Though most commissioners asked about how the OCE would work, only one commissioner, John Siegal, questioned why it was necessary. “I’m worried that if we do this...that it will atrophy,” he said, speculating that it would be left to the whims of each subsequent mayor. Siegal also struck a skeptical tone as he noted that none of the panellists had spoken to the role of the private sector in improving civic engagement.
Though civic engagement dominated most of the forum, the other focus issue, and one with a looming challenge, concluded its agenda: independent redistricting. The City Council’s 51 districts are redrawn every ten years after the federal census, which is due to take place in 2020. Currently, law stipulates that the mayor appoints seven members to a city districting commission and the City Council appoints eight members. The charter commission may propose changes to the system.
John Flateau, a professor at Medgar Evers College and a New York City Board of Elections commissioner, made a slew of suggestions at Thursday’s forum.
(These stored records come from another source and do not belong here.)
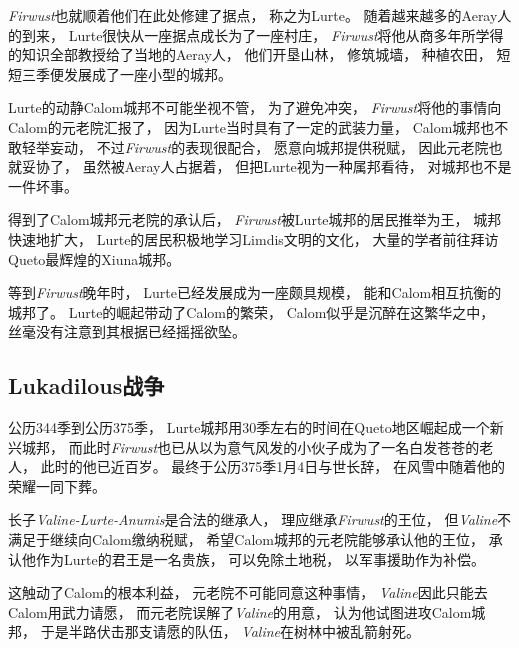 \documentclass[UTF8,12pt,draft]{ctexbook}
\begin{document}
                \emph{Firwust}也就顺着他们在此处修建了据点，
                称之为Lurte。
                随着越来越多的Aeray人的到来，
                Lurte很快从一座据点成长为了一座村庄，
                \emph{Firwust}将他从商多年所学得的知识全部教授给了当地的Aeray人，
                他们开垦山林，
                修筑城墙，
                种植农田，
                短短三季便发展成了一座小型的城邦。

                Lurte的动静Calom城邦不可能坐视不管，
                为了避免冲突，
                \emph{Firwust}将他的事情向Calom的元老院汇报了，
                因为Lurte当时具有了一定的武装力量，
                Calom城邦也不敢轻举妄动，
                不过\emph{Firwust}的表现很配合，
                愿意向城邦提供税赋，
                因此元老院也就妥协了，
                虽然被Aeray人占据着，
                但把Lurte视为一种属邦看待，
                对城邦也不是一件坏事。

                得到了Calom城邦元老院的承认后，
                \emph{Firwust}被Lurte城邦的居民推举为王，
                城邦快速地扩大，
                Lurte的居民积极地学习Limdis文明的文化，
                大量的学者前往拜访Queto最辉煌的Xiuna城邦。

                等到\emph{Firwust}晚年时，
                Lurte已经发展成为一座颇具规模，
                能和Calom相互抗衡的城邦了。
                Lurte的崛起带动了Calom的繁荣，
                Calom似乎是沉醉在这繁华之中，
                丝毫没有注意到其根据已经摇摇欲坠。
            \subsection{Lukadilous战争}
                公历344季到公历375季，
                Lurte城邦用30季左右的时间在Queto地区崛起成一个新兴城邦，
                而此时\emph{Firwust}也已从以为意气风发的小伙子成为了一名白发苍苍的老人，
                此时的他已近百岁。
                最终于公历375季1月4日与世长辞，
                在风雪中随着他的荣耀一同下葬。

                长子\emph{Valine-Lurte-Anumis}是合法的继承人，
                理应继承\emph{Firwust}的王位，
                但\emph{Valine}不满足于继续向Calom缴纳税赋，
                希望Calom城邦的元老院能够承认他的王位，
                承认他作为Lurte的君王是一名贵族，
                可以免除土地税，
                以军事援助作为补偿。

                这触动了Calom的根本利益，
                元老院不可能同意这种事情，
                \emph{Valine}因此只能去Calom用武力请愿，
                而元老院误解了\emph{Valine}的用意，
                认为他试图进攻Calom城邦，
                于是半路伏击那支请愿的队伍，
                \emph{Valine}在树林中被乱箭射死。
\end{document}
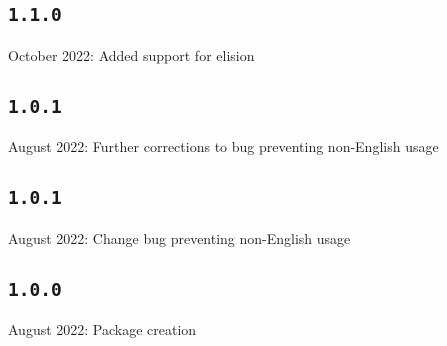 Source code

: \documentclass{article}
\begin{document}
\subsection*{\normalfont\texttt{1.1.0}}
 October 2022: Added support for elision


\subsection*{\normalfont\texttt{1.0.1}}



 August 2022: Further corrections to bug preventing non-English usage

\subsection*{\normalfont\texttt{1.0.1}}

 August 2022: Change bug preventing non-English usage


\subsection*{\normalfont\texttt{1.0.0}}

 August 2022: Package creation

	
\end{document}
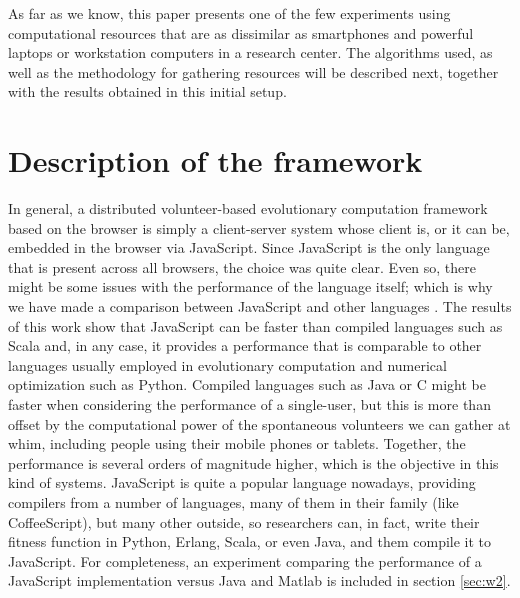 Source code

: \documentclass[journal,onecolumn]{IEEEtran}
\begin{document}
As far as we know, this paper presents one of the few experiments using %
computational resources that are as dissimilar as smartphones and
powerful laptops 
or workstation computers in a research center. 
The algorithms used, as well as the methodology 
for gathering resources will be described next, 
together with the results obtained in this initial setup.
\section{Description of the framework}
\label{sec:description}

In general, a distributed volunteer-based evolutionary computation
framework based on the browser is simply a client-server system
whose client is, or it can be, embedded in the browser via
JavaScript. Since JavaScript is  the only language that is present
across all browsers, the choice was quite clear. Even so, there might
be some issues with the performance of the language itself; which %
 is
why we have made a comparison between JavaScript and other languages
\cite{2015arXiv151101088M}. The results of this work show that JavaScript can be
faster than compiled languages such as Scala and, in any case, it provides
a performance that is comparable to other languages usually employed %
in evolutionary computation and numerical optimization such as Python. 
Compiled languages such as
Java or C might be faster when %
considering the performance of a single-user, 
but this is more than offset by the computational power of
the spontaneous volunteers we can gather at whim, including people
using their mobile phones or tablets. Together, the performance is several orders of magnitude
higher, which is the objective in this kind of systems.
 JavaScript is
quite a popular language nowadays, providing compilers from a number
of languages, many of them in their family (like CoffeeScript), but
many other outside, so researchers can, in fact, write their fitness
function in Python, Erlang, Scala, or even Java, and them compile it to
JavaScript. For completeness, an experiment comparing the performance of
a JavaScript implementation versus Java and Matlab is included in section
\ref{sec:w2}.
\end{document}
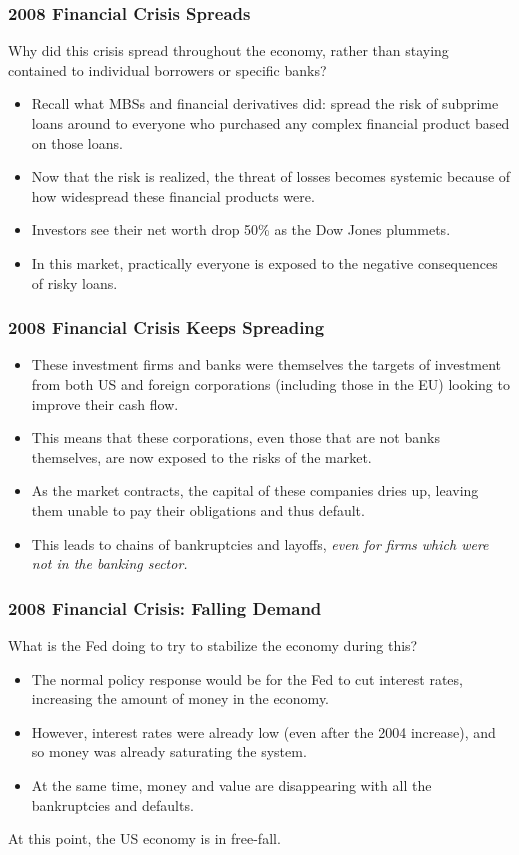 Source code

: \documentclass[handout]{beamer}
\begin{document}
\begin{frame} 
	\frametitle{\LARGE{2008 Financial Crisis Spreads}}
	Why did this crisis spread throughout the economy, rather than staying contained to individual borrowers or specific banks?
	\begin{itemize}
		\item Recall what MBSs and financial derivatives did: spread the risk of subprime loans around to everyone who purchased any complex financial product based on those loans. \pause
		\item Now that the risk is realized, the threat of losses becomes systemic because of how widespread these financial products were.
		\item Investors see their net worth drop 50\% as the Dow Jones plummets. \pause
		\item In this market, practically everyone is exposed to the negative consequences of risky loans.
	\end{itemize}
\end{frame}

\begin{frame} 
	\frametitle{\LARGE{2008 Financial Crisis Keeps Spreading}}
	\begin{itemize}
		\item These investment firms and banks were themselves the targets of investment from both US and foreign corporations (including those in the EU) looking to improve their cash flow. \pause
		\item This means that these corporations, even those that are not banks themselves, are now exposed to the risks of the market.
		\item As the market contracts, the capital of these companies dries up, leaving them unable to pay their obligations and thus default.
		\item This leads to chains of bankruptcies and layoffs, \textit{even for firms which were not in the banking sector.}
	\end{itemize}
\end{frame}

\begin{frame} 
	\frametitle{\LARGE{2008 Financial Crisis: Falling Demand}}
	What is the Fed doing to try to stabilize the economy during this?
	\begin{itemize}
		\item The normal policy response would be for the Fed to cut interest rates, increasing the amount of money in the economy. \pause
		\item However, interest rates were already low (even after the 2004 increase), and so money was already saturating the system. \pause
		\item At the same time, money and value are disappearing with all the bankruptcies and defaults. 
	\end{itemize}
	At this point, the US economy is in free-fall.
\end{frame}
\end{document}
He said the city could create as many as 70 Council districts of smaller sizes and stressed the need for proportional representation for the five boroughs based on populations.
Flateau and other panellists cited California redistricting model as one the city could follow, which prohibits incumbent elected officials from sitting on a redistricting commission and invites applications that are independently screened.
“Think of redistricting...that could be one of those triggers, one of those mass civic engagement exercises, figuring out how to set up this process going forward so that individuals, communities, neighborhoods feel ownership for wanting to participate in this process and learn more about their government,” he said.
Kathay Feng, executive director of California Common Cause, testified on a video call to the commission. Among other ideas, she said there could be a robust list of conflicts of interest to limit who could serve on a redistricting commission, that districting commission members should be diverse and could be picked based on a set of qualifications, with the goal of ensuring the maximum public confidence in how maps are drawn. An application process like California’s, she said, would ensure that a commission attracts participants who are willing to commit their time to a laborious process. And she emphasized several transparency measures a commission should follow.
Flateau and the others did warn that any efforts at independent and equitable redistricting would be predicated on an accurate count in the 2020 census, which is threatened by the Trump Administration’s decision to include a citizenship question that could depress the count in immigrant communities. He also said that previous commissions fell under the preclearance mechanism of Section 5 of the Voting Rights Act -- where the federal government would first approve any changes to local voting districts -- which was struck down by the Supreme Court in its 2013 decision in Shelby County v. Holder. In its absence, Flateau said the city could possibly set up its own preclearance system for municipal districts under the corporation counsel’s office.
James Hong, the former co-director of the MinKwon Center for Community Action, agreed that applicants should be screened and ideally, the commission would be made of “academics, demographers, people who are really into data and connected with their community, and community members,” and would prohibit past elected officials from serving.
“Redistricting from start to finish needs to be protected from partisan operatives,” he said.
Over the next month, the charter commission will hold another round of public hearings across the city. The commission’s proposals are due by September 7.